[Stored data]
-- Opening Marker --

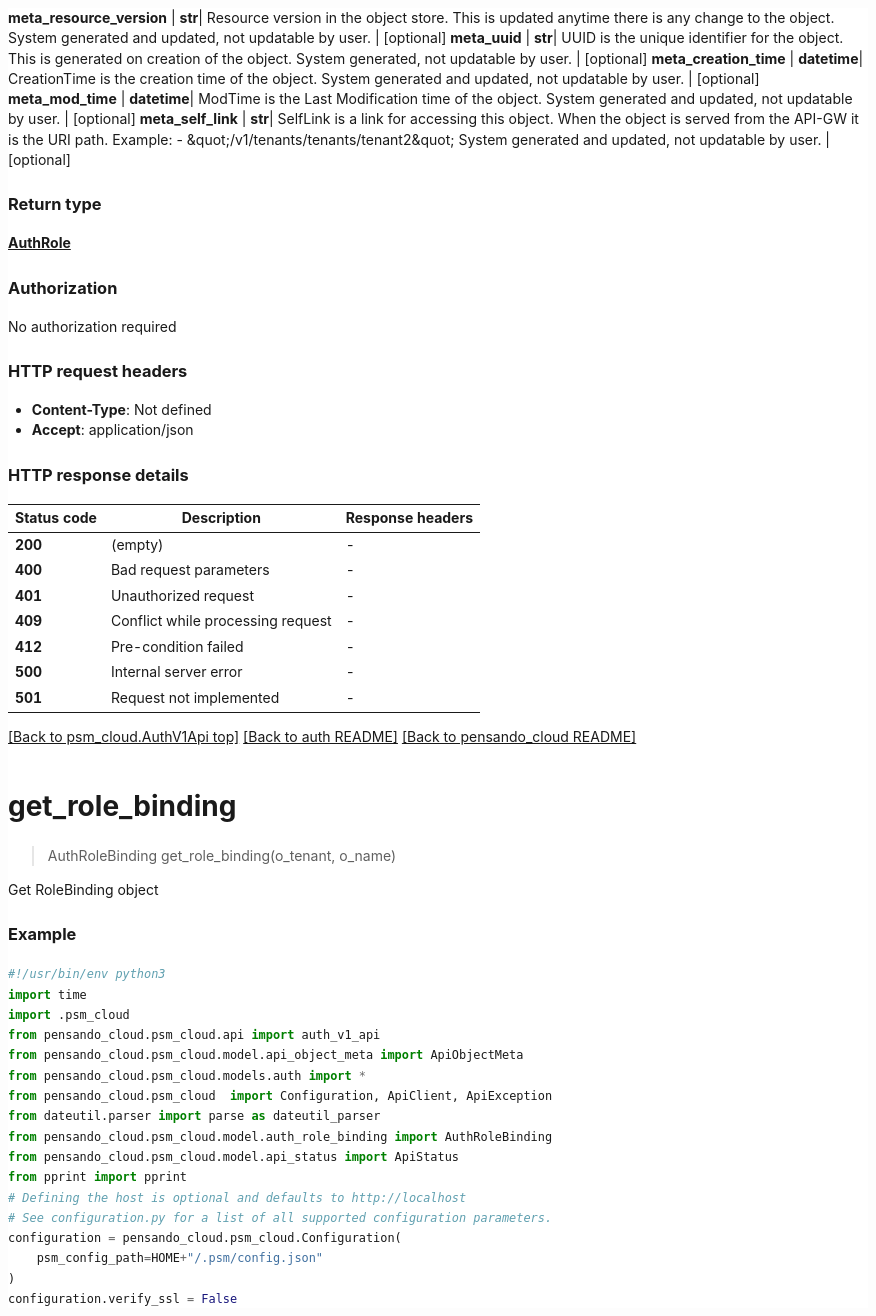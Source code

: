  **meta_resource_version** | **str**| Resource version in the object store. This is updated anytime there is any change to the object. System generated and updated, not updatable by user. | [optional]
 **meta_uuid** | **str**| UUID is the unique identifier for the object. This is generated on creation of the object. System generated, not updatable by user. | [optional]
 **meta_creation_time** | **datetime**| CreationTime is the creation time of the object. System generated and updated, not updatable by user. | [optional]
 **meta_mod_time** | **datetime**| ModTime is the Last Modification time of the object. System generated and updated, not updatable by user. | [optional]
 **meta_self_link** | **str**| SelfLink is a link for accessing this object. When the object is served from the API-GW it is the URI path. Example: - \&quot;/v1/tenants/tenants/tenant2\&quot; System generated and updated, not updatable by user. | [optional]

### Return type

[**AuthRole**](AuthRole.md)

### Authorization

No authorization required

### HTTP request headers

 - **Content-Type**: Not defined
 - **Accept**: application/json

### HTTP response details
| Status code | Description | Response headers |
|-------------|-------------|------------------|
**200** | (empty) |  -  |
**400** | Bad request parameters |  -  |
**401** | Unauthorized request |  -  |
**409** | Conflict while processing request |  -  |
**412** | Pre-condition failed |  -  |
**500** | Internal server error |  -  |
**501** | Request not implemented |  -  |

[[Back to psm_cloud.AuthV1Api top]](#psm_cloud.AuthV1Api) [[Back to auth README]](../psm_cloud/docs/auth/README.md) [[Back to pensando_cloud README]](../README.md)

# **get_role_binding**
> AuthRoleBinding get_role_binding(o_tenant, o_name)

Get RoleBinding object

### Example

```python
#!/usr/bin/env python3
import time
import .psm_cloud
from pensando_cloud.psm_cloud.api import auth_v1_api
from pensando_cloud.psm_cloud.model.api_object_meta import ApiObjectMeta
from pensando_cloud.psm_cloud.models.auth import *
from pensando_cloud.psm_cloud  import Configuration, ApiClient, ApiException
from dateutil.parser import parse as dateutil_parser
from pensando_cloud.psm_cloud.model.auth_role_binding import AuthRoleBinding
from pensando_cloud.psm_cloud.model.api_status import ApiStatus
from pprint import pprint
# Defining the host is optional and defaults to http://localhost
# See configuration.py for a list of all supported configuration parameters.
configuration = pensando_cloud.psm_cloud.Configuration(
    psm_config_path=HOME+"/.psm/config.json"
)
configuration.verify_ssl = False
```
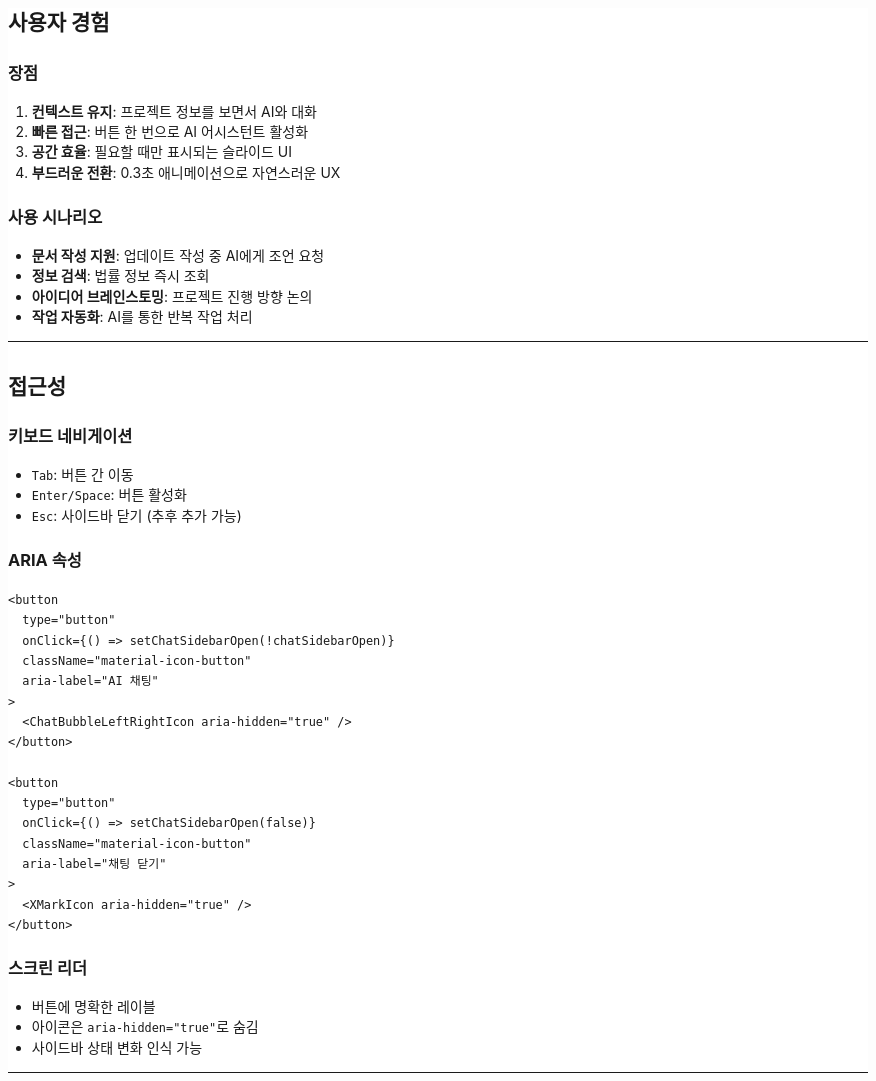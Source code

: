 
## 사용자 경험

### 장점
1. **컨텍스트 유지**: 프로젝트 정보를 보면서 AI와 대화
2. **빠른 접근**: 버튼 한 번으로 AI 어시스턴트 활성화
3. **공간 효율**: 필요할 때만 표시되는 슬라이드 UI
4. **부드러운 전환**: 0.3초 애니메이션으로 자연스러운 UX

### 사용 시나리오
- **문서 작성 지원**: 업데이트 작성 중 AI에게 조언 요청
- **정보 검색**: 법률 정보 즉시 조회
- **아이디어 브레인스토밍**: 프로젝트 진행 방향 논의
- **작업 자동화**: AI를 통한 반복 작업 처리

---

## 접근성

### 키보드 네비게이션
- `Tab`: 버튼 간 이동
- `Enter/Space`: 버튼 활성화
- `Esc`: 사이드바 닫기 (추후 추가 가능)

### ARIA 속성
```tsx
<button
  type="button"
  onClick={() => setChatSidebarOpen(!chatSidebarOpen)}
  className="material-icon-button"
  aria-label="AI 채팅"
>
  <ChatBubbleLeftRightIcon aria-hidden="true" />
</button>

<button
  type="button"
  onClick={() => setChatSidebarOpen(false)}
  className="material-icon-button"
  aria-label="채팅 닫기"
>
  <XMarkIcon aria-hidden="true" />
</button>
```

### 스크린 리더
- 버튼에 명확한 레이블
- 아이콘은 `aria-hidden="true"`로 숨김
- 사이드바 상태 변화 인식 가능

---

-- Closing Marker --

Assigned task: Hand back the records above exactly as they are, pictures excluded.

Written answer:
Source code

:  **meta_resource_version** | **str**| Resource version in the object store. This is updated anytime there is any change to the object. System generated and updated, not updatable by user. | [optional]
 **meta_uuid** | **str**| UUID is the unique identifier for the object. This is generated on creation of the object. System generated, not updatable by user. | [optional]
 **meta_creation_time** | **datetime**| CreationTime is the creation time of the object. System generated and updated, not updatable by user. | [optional]
 **meta_mod_time** | **datetime**| ModTime is the Last Modification time of the object. System generated and updated, not updatable by user. | [optional]
 **meta_self_link** | **str**| SelfLink is a link for accessing this object. When the object is served from the API-GW it is the URI path. Example: - \&quot;/v1/tenants/tenants/tenant2\&quot; System generated and updated, not updatable by user. | [optional]

### Return type

[**AuthRole**](AuthRole.md)

### Authorization

No authorization required

### HTTP request headers

 - **Content-Type**: Not defined
 - **Accept**: application/json

### HTTP response details
| Status code | Description | Response headers |
|-------------|-------------|------------------|
**200** | (empty) |  -  |
**400** | Bad request parameters |  -  |
**401** | Unauthorized request |  -  |
**409** | Conflict while processing request |  -  |
**412** | Pre-condition failed |  -  |
**500** | Internal server error |  -  |
**501** | Request not implemented |  -  |

[[Back to psm_cloud.AuthV1Api top]](#psm_cloud.AuthV1Api) [[Back to auth README]](../psm_cloud/docs/auth/README.md) [[Back to pensando_cloud README]](../README.md)

# **get_role_binding**
> AuthRoleBinding get_role_binding(o_tenant, o_name)

Get RoleBinding object

### Example

```python
#!/usr/bin/env python3
import time
import .psm_cloud
from pensando_cloud.psm_cloud.api import auth_v1_api
from pensando_cloud.psm_cloud.model.api_object_meta import ApiObjectMeta
from pensando_cloud.psm_cloud.models.auth import *
from pensando_cloud.psm_cloud  import Configuration, ApiClient, ApiException
from dateutil.parser import parse as dateutil_parser
from pensando_cloud.psm_cloud.model.auth_role_binding import AuthRoleBinding
from pensando_cloud.psm_cloud.model.api_status import ApiStatus
from pprint import pprint
# Defining the host is optional and defaults to http://localhost
# See configuration.py for a list of all supported configuration parameters.
configuration = pensando_cloud.psm_cloud.Configuration(
    psm_config_path=HOME+"/.psm/config.json"
)
configuration.verify_ssl = False
```
Source code

: 
## 사용자 경험

### 장점
1. **컨텍스트 유지**: 프로젝트 정보를 보면서 AI와 대화
2. **빠른 접근**: 버튼 한 번으로 AI 어시스턴트 활성화
3. **공간 효율**: 필요할 때만 표시되는 슬라이드 UI
4. **부드러운 전환**: 0.3초 애니메이션으로 자연스러운 UX

### 사용 시나리오
- **문서 작성 지원**: 업데이트 작성 중 AI에게 조언 요청
- **정보 검색**: 법률 정보 즉시 조회
- **아이디어 브레인스토밍**: 프로젝트 진행 방향 논의
- **작업 자동화**: AI를 통한 반복 작업 처리

---

## 접근성

### 키보드 네비게이션
- `Tab`: 버튼 간 이동
- `Enter/Space`: 버튼 활성화
- `Esc`: 사이드바 닫기 (추후 추가 가능)

### ARIA 속성
```tsx
<button
  type="button"
  onClick={() => setChatSidebarOpen(!chatSidebarOpen)}
  className="material-icon-button"
  aria-label="AI 채팅"
>
  <ChatBubbleLeftRightIcon aria-hidden="true" />
</button>

<button
  type="button"
  onClick={() => setChatSidebarOpen(false)}
  className="material-icon-button"
  aria-label="채팅 닫기"
>
  <XMarkIcon aria-hidden="true" />
</button>
```

### 스크린 리더
- 버튼에 명확한 레이블
- 아이콘은 `aria-hidden="true"`로 숨김
- 사이드바 상태 변화 인식 가능

---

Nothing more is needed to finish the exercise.